As the O.E.D.'s editor at large, Jesse Sheidlower, clarified, even the omitted words are being reincorporated into the dictionary's current revision project, so nothing in fact was ever "deleted."

But who wants to hear such details when the bad-news headline is juicier, or at least can be spun that way through shoddy journalism? The Guardian's version of events made for some prime link bait online, generating interest on Twitter and gossipy blogs like Gawker.

All of this over some editorial decisions about dictionary entries several decades ago! How does a media-generated "scandal" like this get cooked up in the first place, especially involving a profession as unglamorous as lexicography?

This isn't the first time that the O.E.D. has been the victim of wildly off-the-mark coverage in the British press. In 2010, The Daily Telegraph ran a story with a headline ripped out of a Dan Brown novel: "Secret Vault of Words Rejected by the Oxford English Dictionary Uncovered." The paper quoted a design student working on an art project about "non-words" who said he had learned about "a very hush-hush vault" where the O.E.D. locked up rejected words.

As an informal (and unpaid) consultant for the O.E.D. for the past several years, I had to chuckle at the breathless reporting. The O.E.D. has long kept filing cabinets full of citation slips for words under consideration, though nowadays the work is mostly done online. There is nothing surreptitious about it — it's all part of the mundane work that lexicographers do to keep track of how words and phrases develop over time, in order to shape and revise their entries. If you saw how dictionary editors actually went about their day, you'd quickly understand why Samuel Johnson famously defined "lexicographer" as "a harmless drudge."

Kory Stamper, an associate editor at Merriam-Webster, started a blog last year called (you guessed it) Harmless Drudgery. In her initial post, she sought to dispel the "fiction" that a lexicographer's life was full of "glamour and intrigue."

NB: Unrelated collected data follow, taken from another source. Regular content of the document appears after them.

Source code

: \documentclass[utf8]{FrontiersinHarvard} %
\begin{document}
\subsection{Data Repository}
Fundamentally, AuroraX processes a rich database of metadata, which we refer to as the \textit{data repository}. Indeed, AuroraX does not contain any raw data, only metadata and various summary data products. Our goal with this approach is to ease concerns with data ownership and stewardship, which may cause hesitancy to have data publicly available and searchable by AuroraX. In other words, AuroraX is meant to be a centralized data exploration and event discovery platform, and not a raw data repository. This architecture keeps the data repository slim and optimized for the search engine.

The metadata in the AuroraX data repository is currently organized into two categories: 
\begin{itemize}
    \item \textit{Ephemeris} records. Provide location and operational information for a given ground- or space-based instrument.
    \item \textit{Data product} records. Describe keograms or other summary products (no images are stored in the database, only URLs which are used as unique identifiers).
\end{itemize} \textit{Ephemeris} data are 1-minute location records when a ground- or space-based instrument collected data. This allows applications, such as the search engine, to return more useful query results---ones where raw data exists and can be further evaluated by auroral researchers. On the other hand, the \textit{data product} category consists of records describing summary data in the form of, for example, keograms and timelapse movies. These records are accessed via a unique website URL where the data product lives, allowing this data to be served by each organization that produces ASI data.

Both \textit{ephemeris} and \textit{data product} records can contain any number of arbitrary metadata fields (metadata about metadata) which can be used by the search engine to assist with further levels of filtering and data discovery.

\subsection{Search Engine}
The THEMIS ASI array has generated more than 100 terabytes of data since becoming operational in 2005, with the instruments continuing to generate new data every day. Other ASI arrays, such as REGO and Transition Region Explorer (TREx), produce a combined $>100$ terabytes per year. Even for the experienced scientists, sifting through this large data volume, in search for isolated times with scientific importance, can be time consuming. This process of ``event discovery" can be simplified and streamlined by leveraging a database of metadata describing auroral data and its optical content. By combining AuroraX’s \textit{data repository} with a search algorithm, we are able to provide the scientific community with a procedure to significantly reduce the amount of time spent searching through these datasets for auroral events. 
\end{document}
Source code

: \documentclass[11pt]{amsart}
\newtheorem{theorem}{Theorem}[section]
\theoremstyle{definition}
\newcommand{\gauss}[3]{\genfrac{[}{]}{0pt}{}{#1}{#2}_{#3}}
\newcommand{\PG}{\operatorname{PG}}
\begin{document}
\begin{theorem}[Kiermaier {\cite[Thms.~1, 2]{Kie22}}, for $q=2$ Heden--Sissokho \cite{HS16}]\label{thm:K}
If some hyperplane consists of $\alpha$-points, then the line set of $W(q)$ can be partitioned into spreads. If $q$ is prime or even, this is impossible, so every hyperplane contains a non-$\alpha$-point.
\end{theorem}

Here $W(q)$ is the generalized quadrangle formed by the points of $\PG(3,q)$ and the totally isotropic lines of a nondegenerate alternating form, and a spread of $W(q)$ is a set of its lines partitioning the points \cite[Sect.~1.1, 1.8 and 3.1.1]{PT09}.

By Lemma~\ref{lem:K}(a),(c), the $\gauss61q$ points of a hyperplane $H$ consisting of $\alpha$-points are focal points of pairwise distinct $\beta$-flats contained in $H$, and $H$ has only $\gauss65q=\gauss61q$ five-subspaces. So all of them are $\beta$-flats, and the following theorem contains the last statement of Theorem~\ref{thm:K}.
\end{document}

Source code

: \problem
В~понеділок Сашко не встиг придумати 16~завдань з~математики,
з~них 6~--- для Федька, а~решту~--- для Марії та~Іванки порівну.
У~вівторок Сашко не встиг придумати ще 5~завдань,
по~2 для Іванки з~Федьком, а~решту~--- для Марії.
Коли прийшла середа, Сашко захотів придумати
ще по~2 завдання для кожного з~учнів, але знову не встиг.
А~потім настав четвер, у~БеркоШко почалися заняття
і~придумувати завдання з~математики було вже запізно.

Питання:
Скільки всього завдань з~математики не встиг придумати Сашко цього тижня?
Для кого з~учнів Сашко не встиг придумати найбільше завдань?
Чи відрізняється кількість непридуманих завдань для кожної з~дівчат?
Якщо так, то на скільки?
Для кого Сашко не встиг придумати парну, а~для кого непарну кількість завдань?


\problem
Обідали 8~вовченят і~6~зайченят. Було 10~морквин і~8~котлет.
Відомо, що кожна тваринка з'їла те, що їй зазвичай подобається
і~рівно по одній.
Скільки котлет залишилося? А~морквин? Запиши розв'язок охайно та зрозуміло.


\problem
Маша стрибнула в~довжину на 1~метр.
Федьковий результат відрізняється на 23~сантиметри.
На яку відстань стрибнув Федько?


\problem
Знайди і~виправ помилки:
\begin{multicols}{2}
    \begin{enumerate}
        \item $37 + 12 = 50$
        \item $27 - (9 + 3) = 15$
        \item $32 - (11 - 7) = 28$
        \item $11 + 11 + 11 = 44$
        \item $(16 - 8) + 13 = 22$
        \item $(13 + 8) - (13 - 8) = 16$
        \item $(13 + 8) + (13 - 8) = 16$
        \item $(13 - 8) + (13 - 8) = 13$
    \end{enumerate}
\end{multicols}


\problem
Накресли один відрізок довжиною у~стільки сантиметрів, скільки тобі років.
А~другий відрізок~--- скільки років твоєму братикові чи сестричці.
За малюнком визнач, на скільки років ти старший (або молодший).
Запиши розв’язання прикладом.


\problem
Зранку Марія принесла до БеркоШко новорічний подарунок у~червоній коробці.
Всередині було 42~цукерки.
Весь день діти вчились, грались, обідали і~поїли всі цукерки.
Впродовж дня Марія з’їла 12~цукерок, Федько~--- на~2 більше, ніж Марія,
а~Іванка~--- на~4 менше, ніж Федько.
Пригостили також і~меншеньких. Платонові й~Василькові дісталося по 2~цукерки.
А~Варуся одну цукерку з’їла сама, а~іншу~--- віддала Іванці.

"My day consists of sifting through citations of words in context and puzzling over how to succinctly describe the glob of dust and crud that makes up a dust bunny," she wrote. (Ms. Stamper said she settled on "aggregate.")

It's exciting to think of dictionaries in more dramatic terms: as battlegrounds where the fate of the language is decided, or as shadowy enterprises with secret, back-room meetings over what does and does not count as a word. These images flourish because of widespread misconceptions in the popular imagination about how dictionaries get made.

One of my favorite recent portrayals of lexicography, once again involving the O.E.D., was in a 2008 episode of Comedy Central's "The Sarah Silverman Program." On the show, Ms. Silverman's character tries to popularize a new slang word ("ozay"), but her friend Brian ends up finding more success with his own coinage ("dot-nose"). By the end of the episode, dot-nose has become so popular that an O.E.D. editor pays Brian a visit to tell him it is entering the dictionary, inviting him to the official "Word Induction Ceremony."

Sad to say, there is no such thing as a Word Induction Ceremony, though dictionary publishers do try to milk some publicity out of batches of new words added to their latest editions. Still, the scene highlights the common belief that admission to a dictionary (especially a prestigious one like the O.E.D.) awards "official" status to a new word. And if the Almighty Dictionary is the anointer of wordhood, then surely those who make these decisions must be blessed with some sort of semi-divine authority!

This view of The Dictionary as the ultimate arbiter of our shared language is one that dictionary editors themselves are quick to disown. "Lexicographers do not sit in sleek conference rooms and make your language," Ms. Stamper wrote on her blog. "That's what you — the reading, writing, speaking public — do. Language is democratic, not oligarchic. That's where the real glamour is."